In the past, “work from anywhere” was a 5/100 scenario for IT decision makers:
- 100% of the workforce could work from anywhere 5% of the time
- 5% of the workforce could work from anywhere 100% of the time
In order to address these use cases, IT provisioned two different sets of technologies.
Old-School Work-From-Anywhere Solutions
- IPSec VPN: IT-provisioned IPSec VPN technologies. For the vast majority of the time, end users connect from the office. However, when they are traveling or need to work from home, end users can use their corporate-owned device to establish a secure network tunnel back through their VPN to the corporate data centers and then access the apps and data running on servers. However, the quality of this experience depends greatly on the latency and the bandwidth of the remote connection. In these infrequent scenarios, people are able to work, albeit with a compromised experience that may reduce productivity.
- VDI: IT provisioned Virtual Desktop Infrastructure (VDI). End users – contractors or remote employees – could use their personal- or corporate-owned devices to gain access to Windows desktops or to applications running in a data center.
Neither of these technologies was designed to address the widespread work-from-home scenarios companies are experiencing today – and the foreseeable future.
VPN and VDI Just Don’t Cut it
There are several significant challenges with both VPN and VDI when it comes to supporting remote work:
- Security: Patching and updating corporate-owned PCs with latest security updates is already a difficult problem, even when the PCs are on-premises. IT and security leaders are acutely aware that a single unpatched PC can put the entire company at risk. However, this risk increases by an order of magnitude when PCs are remote and connected to the data center via a VPN. The ability to patch PCs becomes more difficult because the PC may be offline, or it might not be connected to the corporate network. Plus updates can be interrupted mid-stream more frequently when they are remote.
- Agility & Scalability: Both VPNs and VDI were provisioned for the use case where 5% of people are working remotely. Both technologies suffer from significant scalability and agility limitations. Both technologies actually stymie enterprise growth compared with what’s possible today with alternative approaches. Plus, the amount of infrastructure that would be required to accommodate the scenario where 100% of people need to work remotely is just too expensive.
- Performance: To put it simply, users hate the performance of legacy VDI solutions. Our customers repeatedly tell us that legacy VDI negatively impacted productivity and made for some unhappy folks, and that doesn’t take into account the IT people who have to deal with the fallout. Often, people are compelled to use VDI for occasional access or because they have no other choice.
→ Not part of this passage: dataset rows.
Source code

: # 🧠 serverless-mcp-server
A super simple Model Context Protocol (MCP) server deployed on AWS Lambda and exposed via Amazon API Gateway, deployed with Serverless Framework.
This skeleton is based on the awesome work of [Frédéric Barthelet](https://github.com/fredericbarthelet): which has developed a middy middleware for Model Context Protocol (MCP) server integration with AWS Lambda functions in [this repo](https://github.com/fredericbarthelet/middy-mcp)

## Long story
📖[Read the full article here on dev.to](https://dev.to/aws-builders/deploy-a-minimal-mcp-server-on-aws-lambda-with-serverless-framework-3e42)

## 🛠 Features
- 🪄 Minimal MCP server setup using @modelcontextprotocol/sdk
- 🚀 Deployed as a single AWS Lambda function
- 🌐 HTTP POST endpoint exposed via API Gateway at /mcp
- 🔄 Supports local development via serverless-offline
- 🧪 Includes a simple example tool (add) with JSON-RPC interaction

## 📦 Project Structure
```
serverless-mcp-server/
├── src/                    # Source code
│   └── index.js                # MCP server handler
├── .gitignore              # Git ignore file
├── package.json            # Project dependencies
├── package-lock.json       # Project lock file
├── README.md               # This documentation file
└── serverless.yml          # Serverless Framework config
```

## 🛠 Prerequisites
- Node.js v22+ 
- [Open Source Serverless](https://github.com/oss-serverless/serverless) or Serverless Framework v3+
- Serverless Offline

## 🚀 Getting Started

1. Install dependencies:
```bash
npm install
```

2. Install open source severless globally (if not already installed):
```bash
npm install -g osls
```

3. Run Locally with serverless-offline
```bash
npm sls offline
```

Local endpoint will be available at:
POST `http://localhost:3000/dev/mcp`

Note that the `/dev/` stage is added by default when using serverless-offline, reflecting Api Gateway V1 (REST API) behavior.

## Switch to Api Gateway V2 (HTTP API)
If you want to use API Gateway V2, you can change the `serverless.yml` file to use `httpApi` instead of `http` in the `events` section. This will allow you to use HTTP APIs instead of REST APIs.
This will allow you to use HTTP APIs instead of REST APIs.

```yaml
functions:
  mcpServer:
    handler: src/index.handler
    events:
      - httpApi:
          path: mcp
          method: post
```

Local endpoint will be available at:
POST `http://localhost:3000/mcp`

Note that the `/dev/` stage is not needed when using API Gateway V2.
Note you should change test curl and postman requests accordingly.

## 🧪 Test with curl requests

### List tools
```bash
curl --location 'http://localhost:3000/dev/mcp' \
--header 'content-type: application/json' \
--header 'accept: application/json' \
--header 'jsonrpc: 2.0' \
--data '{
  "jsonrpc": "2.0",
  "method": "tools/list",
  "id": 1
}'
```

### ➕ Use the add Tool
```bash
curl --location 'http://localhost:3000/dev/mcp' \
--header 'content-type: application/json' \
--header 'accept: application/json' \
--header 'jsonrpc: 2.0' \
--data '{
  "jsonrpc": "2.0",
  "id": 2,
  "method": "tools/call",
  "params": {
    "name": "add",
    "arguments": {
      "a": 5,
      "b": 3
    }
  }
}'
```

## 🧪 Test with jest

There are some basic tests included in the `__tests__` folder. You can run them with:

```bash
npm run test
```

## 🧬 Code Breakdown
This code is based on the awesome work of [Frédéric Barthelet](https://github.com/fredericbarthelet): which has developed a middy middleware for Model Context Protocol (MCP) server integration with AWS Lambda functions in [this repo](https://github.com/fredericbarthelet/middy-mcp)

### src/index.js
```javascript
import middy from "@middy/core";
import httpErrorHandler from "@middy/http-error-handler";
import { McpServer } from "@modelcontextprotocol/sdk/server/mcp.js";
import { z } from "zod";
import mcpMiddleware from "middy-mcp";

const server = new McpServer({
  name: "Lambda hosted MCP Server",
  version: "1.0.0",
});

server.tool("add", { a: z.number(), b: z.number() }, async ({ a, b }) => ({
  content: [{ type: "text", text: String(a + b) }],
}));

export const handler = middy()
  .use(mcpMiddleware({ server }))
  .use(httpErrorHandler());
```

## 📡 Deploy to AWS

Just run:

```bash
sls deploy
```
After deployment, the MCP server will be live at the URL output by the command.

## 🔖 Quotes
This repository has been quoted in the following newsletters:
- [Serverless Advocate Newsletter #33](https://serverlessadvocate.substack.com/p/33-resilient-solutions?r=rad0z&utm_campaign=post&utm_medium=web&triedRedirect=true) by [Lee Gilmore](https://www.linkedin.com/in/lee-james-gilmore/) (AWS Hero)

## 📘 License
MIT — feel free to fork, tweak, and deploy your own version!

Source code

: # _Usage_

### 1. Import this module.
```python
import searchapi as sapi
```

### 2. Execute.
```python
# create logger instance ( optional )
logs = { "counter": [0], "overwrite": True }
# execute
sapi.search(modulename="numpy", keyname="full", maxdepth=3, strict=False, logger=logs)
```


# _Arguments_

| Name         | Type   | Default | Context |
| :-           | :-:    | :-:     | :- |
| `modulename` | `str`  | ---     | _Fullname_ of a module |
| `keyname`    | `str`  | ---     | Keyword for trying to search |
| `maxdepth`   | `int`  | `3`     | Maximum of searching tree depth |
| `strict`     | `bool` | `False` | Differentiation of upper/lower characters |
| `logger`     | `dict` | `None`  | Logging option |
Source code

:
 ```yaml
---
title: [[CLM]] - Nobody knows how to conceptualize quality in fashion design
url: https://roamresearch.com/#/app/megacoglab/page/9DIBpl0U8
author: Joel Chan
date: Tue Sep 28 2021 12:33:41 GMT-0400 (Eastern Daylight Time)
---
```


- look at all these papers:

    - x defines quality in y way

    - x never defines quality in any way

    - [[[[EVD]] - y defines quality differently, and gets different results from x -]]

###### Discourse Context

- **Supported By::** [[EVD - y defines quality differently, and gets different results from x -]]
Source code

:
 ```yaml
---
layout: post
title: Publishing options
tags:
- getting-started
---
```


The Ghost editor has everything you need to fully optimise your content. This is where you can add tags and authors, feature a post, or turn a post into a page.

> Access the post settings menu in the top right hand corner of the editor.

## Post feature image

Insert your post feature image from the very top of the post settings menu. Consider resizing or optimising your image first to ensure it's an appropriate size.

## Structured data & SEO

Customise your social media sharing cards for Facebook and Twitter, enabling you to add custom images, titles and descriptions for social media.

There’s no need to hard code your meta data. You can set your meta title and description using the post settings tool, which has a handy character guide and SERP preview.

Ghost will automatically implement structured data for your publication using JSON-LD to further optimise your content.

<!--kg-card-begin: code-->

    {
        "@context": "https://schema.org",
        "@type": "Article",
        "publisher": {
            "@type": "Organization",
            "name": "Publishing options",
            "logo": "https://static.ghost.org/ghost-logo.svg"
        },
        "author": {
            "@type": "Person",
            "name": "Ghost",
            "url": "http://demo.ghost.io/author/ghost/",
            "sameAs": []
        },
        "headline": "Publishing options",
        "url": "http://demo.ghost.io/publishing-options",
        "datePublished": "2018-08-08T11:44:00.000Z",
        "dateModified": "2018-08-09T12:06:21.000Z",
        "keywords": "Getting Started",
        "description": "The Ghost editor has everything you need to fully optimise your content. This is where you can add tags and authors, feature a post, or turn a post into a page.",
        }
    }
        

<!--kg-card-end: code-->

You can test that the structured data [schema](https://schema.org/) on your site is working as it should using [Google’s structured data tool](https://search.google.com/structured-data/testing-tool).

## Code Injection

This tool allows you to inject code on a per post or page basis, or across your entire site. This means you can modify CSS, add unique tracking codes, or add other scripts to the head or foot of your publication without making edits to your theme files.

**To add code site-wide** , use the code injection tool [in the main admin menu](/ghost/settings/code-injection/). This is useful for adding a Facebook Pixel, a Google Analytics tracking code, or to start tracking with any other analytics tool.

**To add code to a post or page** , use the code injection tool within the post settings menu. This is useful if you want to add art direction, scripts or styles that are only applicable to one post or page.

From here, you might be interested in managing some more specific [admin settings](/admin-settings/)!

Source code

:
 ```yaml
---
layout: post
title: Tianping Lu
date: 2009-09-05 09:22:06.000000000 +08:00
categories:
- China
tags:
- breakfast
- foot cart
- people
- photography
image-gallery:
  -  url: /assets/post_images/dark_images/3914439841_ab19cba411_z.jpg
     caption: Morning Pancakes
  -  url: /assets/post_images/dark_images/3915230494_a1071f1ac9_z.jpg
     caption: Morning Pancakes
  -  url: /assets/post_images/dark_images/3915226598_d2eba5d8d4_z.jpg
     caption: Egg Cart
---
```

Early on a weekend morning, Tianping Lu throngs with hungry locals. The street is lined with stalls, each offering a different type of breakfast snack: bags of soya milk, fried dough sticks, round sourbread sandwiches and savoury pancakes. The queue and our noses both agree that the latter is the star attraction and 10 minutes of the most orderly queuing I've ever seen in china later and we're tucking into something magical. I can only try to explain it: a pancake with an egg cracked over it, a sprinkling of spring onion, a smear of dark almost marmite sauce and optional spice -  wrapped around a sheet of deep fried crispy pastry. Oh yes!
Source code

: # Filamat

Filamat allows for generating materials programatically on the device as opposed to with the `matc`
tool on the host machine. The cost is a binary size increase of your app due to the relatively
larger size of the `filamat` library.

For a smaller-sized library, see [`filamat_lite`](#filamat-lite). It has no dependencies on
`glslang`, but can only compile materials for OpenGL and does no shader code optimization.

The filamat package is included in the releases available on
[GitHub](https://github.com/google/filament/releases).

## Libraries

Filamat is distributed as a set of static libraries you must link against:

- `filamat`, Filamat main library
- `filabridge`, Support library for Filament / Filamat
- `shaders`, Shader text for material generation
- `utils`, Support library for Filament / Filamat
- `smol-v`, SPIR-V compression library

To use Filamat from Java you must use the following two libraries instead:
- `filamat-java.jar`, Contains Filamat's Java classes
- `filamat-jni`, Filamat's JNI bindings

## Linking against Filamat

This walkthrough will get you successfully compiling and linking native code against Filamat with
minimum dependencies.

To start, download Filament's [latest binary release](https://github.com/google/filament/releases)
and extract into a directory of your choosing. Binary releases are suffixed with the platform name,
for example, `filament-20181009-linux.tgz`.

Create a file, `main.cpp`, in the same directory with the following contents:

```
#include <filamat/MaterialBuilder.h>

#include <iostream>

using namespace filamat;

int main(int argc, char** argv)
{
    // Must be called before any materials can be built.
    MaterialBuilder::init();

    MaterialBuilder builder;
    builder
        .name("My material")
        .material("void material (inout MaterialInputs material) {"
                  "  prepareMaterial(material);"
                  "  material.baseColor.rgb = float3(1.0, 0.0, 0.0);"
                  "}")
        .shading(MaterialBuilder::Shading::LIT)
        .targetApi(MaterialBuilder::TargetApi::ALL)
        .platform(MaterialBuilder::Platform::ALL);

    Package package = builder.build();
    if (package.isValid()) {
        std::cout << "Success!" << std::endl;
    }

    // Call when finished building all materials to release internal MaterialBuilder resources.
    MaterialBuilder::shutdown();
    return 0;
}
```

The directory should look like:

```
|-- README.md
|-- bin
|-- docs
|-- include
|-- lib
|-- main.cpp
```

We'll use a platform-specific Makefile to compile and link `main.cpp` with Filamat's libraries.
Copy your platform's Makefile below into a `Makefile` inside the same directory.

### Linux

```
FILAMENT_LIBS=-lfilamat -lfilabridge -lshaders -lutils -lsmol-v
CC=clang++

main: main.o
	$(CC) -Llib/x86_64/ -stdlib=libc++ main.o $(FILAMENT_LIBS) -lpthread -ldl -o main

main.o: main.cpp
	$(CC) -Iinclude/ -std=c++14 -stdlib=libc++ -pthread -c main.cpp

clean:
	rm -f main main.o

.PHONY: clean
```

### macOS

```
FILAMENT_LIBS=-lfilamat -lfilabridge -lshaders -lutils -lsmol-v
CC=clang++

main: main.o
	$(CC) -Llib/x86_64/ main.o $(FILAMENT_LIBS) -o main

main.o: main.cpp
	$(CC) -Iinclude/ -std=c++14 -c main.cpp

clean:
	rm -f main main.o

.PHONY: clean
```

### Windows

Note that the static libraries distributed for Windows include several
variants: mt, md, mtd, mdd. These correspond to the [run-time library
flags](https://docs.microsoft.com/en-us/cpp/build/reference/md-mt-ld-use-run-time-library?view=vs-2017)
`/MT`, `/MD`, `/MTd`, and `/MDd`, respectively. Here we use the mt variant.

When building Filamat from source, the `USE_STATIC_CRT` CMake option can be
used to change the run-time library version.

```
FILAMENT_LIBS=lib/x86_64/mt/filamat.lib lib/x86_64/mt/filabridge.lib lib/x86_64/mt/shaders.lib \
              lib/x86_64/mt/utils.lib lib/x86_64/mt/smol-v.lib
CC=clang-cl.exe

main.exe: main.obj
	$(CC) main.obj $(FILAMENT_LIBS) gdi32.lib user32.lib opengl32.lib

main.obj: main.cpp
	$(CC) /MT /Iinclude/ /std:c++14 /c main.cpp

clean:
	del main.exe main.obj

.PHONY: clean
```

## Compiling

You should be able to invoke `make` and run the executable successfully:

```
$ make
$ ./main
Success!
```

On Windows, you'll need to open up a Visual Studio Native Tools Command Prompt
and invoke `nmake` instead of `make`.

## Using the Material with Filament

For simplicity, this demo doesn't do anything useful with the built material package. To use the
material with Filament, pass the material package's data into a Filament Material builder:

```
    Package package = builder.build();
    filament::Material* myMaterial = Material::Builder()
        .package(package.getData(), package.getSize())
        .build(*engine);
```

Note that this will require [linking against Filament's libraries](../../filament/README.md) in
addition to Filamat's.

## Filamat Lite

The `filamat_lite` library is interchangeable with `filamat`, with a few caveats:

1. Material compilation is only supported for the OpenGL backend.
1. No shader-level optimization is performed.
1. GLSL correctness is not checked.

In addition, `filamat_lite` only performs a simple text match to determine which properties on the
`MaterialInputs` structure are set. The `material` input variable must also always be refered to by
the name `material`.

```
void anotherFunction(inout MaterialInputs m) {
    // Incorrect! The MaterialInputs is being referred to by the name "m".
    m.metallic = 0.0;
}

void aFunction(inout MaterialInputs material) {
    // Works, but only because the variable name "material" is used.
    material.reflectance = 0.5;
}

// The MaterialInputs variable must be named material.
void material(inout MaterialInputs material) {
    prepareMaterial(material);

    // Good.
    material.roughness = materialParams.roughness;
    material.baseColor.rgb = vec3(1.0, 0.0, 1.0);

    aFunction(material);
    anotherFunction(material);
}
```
If you’ve been a part of a VDI deployment or you’ve used VDI while remote from the data center, you know exactly what I’m saying: Imagine having to force 100% of the user population to adopt VDI – and then imagine the deluge of help desk tickets and complaints!
- SaaS: As more applications are delivered from the vendor directly via a Software-as-a-Service (SaaS) model and no longer run in the customer’s data center, funneling SaaS traffic through the VPN connection, back to the data center and then out to the SaaS vendor is sub-optimal in multiple ways. First, you need more VPN capacity to support all that traffic. Second, the performance of your SaaS app is going to be terrible.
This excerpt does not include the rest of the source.